Face à l’immigration, V. Orban n’a pas seulement érigé des murs. Depuis les premiers attentats de Paris (janvier 2015), il a multiplié les initiatives controversées : invention de prétendues « no-go zones » dans plusieurs pays européens, stigmatisation des « musulmans dans leur majorité » présentés comme constituant une menace pour l’identité chrétienne de l’Europe, référendum (en octobre 2016) contre le plan européen de répartition des migrants (et refus depuis d’en accueillir 1 300), autorisation accordée aux militaires hongrois se trouvant dans les zones en « état de crise due à une immigration massive » (zones limitrophes de la Serbie, de la Croatie, de la Slovénie et de l’Autriche) de procéder à des contrôles d’identité et à des gardes à vue de migrants, ou même de tirer avec des armes non-létales sur les contrevenants, autorisation donnée aux policiers hongrois de perquisitionner tout domicile privé où des migrants pourraient être hébergés[2]. Depuis avril 2016, V. Orban tente, sans trop de succès, de reconstituer le groupe de Visegrád (Hongrie, Pologne, Slovaquie, République tchèque) afin de porter son projet « Schengen 2.0 » ayant pour but d’édifier une « Europe forteresse » à coups de murs, de miradors, de barbelés et de caméras thermiques[3].
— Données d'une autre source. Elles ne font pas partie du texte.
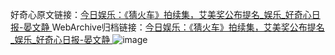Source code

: 好奇心原文链接：[今日娱乐：《猜火车》拍续集，艾美奖公布提名_娱乐_好奇心日报-晏文静 ](https://www.qdaily.com/articles/12271.html)
WebArchive归档链接：[今日娱乐：《猜火车》拍续集，艾美奖公布提名_娱乐_好奇心日报-晏文静 ](http://web.archive.org/web/20190623172204/https://www.qdaily.com/articles/12271.html)
![image](http://ww3.sinaimg.cn/large/007d5XDply1g3x40ttjwbj30u04xeu0x)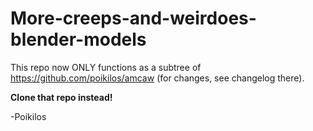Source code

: # More-creeps-and-weirdoes-blender-models

This repo now ONLY functions as a subtree of
<https://github.com/poikilos/amcaw> (for changes, see
changelog there).

**Clone that repo instead!**

-Poikilos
Égarement hongrois, errance européenne
Cet égarement hongrois est le symptôme de l’errance d’une politique migratoire européenne qui peine à répondre aux défis de son temps. Face à des vagues de migrants sans précédent, à partir de 2014 l’UE s’est trouvée très vite démunie, son cadre réglementaire se révélant inadapté à la situation : accord de Schengen pour ce qui concerne la libre circulation des personnes (signé en 1985, appliqué en 1995), convention (1990) et règlement de Dublin (2003) pour le traitement des demandes d’asile, traité de Maastricht régissant les règles d’attribution de la citoyenneté européenne (1992)[4].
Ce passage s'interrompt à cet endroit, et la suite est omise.